L’oeuvre Miraria (2023) résonne avec cette dichotomie. Emprunte de l’esthétique des postes de sécurité des plages azuréennes, elle suggère un point de vue dominant, un regard imaginaire. Celui que nous pourrions avoir depuis ce poste, celui qu’un observateur autre aurait sur nous en surplomb. Des regards et des points de vue qui dans ce cas précis s’inscrivent dans un temps long, un temps qui se prolonge. Facilement identifiable, Miraria invite néanmoins le spectateur à se projeter de manière ambiguë sur un objet dont il connaît pourtant l’usage et les fonctions. Dépossédée de sa rampe d’accès et donc close sur elle-même, réduite à une structure neutre, elle favorise projections et sombres fantasmes. Des néons, non fonctionnels, que l’artiste aime à qualifier de « grimés », amplifient la dimension antithétique de la sculpture.

 

Johan Christ-Bertrand semble doté de l’art du prestidigitateur faisant apparaître dans ses peintures avec la même dextérité des éléments issus d’univers, de géographies et de temporalités hétérogènes. Cette construction picturale proche du rébus – emblématique de la peinture surréaliste, permet à l’artiste de jouer avec la nature de ses sources d’inspiration.

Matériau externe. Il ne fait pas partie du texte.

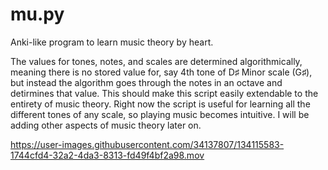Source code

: # mu.py
Anki-like program to learn music theory by heart.

The values for tones, notes, and scales are determined algorithmically, meaning there is no stored value for, say 4th tone of D♯ Minor scale (G♯), but instead the algorithm goes through the notes in an octave and detirmines that value. This should make this script easily extendable to the entirety of music theory.
Right now the script is useful for learning all the different tones of any scale, so playing music becomes intuitive.
I will be adding other aspects of music theory later on.


https://user-images.githubusercontent.com/34137807/134115583-1744cfd4-32a2-4da3-8313-fd49f4bf2a98.mov
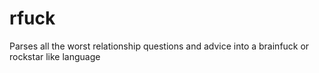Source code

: # rfuck
Parses all the worst relationship questions and advice into a brainfuck or rockstar like language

Goodbye Ponchettes (2020) met en scène deux vues axonométriques à l’image de deux paliers d’un jeu vidéo. Au premier plan, l’image créée par l’artiste rend compte avec exactitude de l’architecture et des décors d’un atrium pompéien – reconstruction archéologique virtuelle -, tandis que les visiteurs qui s’y trouvent appartiennent au temps présent, ce qui affecte la scène d’une dimension anachronique. Au deuxième plan, le mur comportant un graffiti et le sol évoquent la galerie des Ponchettes, détruite en 2019 dont seules demeurent, aujourd’hui, les arcades. La présence fantomatique de figures – le public – dans cet espace vide nous amène à nous interroger sur la nature, le sens et la réalité politique de ces lieux culturels et patrimoniaux et sur leur devenir. Avec ironie, le graffiti : « WHO WATCHES THE WATCHMEN ? » (Qui surveille les gardiens ?) questionne la relation des lieux de culture et du pouvoir.

Dans l’œuvre Emotional Roller-Coaster (2022) émerge une atmosphère de décomposition et de vide. Une atmosphère post-apocalyptique, un autre monde de destruction où l’humain n’a également plus sa place.

L’installation + ∞ (2022-2023) propose une expérience différente. L’œuvre est composée de 86 peintures de 24 mm sur 36 mm réalisées à l’aide d’acrylique, d’encre ou de résine sur rhodoïd. Elle ne donne pas à voir ces peintures miniatures dans leur réalité physique mais leur image amplifiée et projetée par une lentille optique. Le carrousel joue donc le rôle du révélateur et de l’agrandisseur photographique, poussant, l’une après l’autre, les peintures dans l’axe de la lumière pour les faire apparaître à la surface du mur. L’artiste expérimente et interroge ici la dimension matériologique de la peinture, jouant sur ses qualités de transparence et à l’inverse de recouvrement. Le dessin jaillit de cette matière malléable qu’il travaille dans les dimensions d’une miniature. Si certaines peintures peuvent évoquer un paysage ou un personnage, les autres ne renvoient qu’à l’univers généré par la couleur et le dessin. Chacune d’elles est un monde en soi et un espace à explorer Les peintures projetées successivement sur la surface du mur rendue phosphorescente produisent des images rémanentes, une présence fantomatique et perturbante.

 

On retrouve, d’une manière distincte, cette dimension fantomatique dans les Quarts de corps de Mouna Bakouli et dans la Miraria d’Amentia Siard-Brochard. Autant de fantômes qui correspondent à la multiplicité de nos projections possibles sur l’ensemble des œuvres de l’exposition.

 

[1]Henri Bergson, Le rire, Presses Universitaires de France, Paris, 1940, p. 20.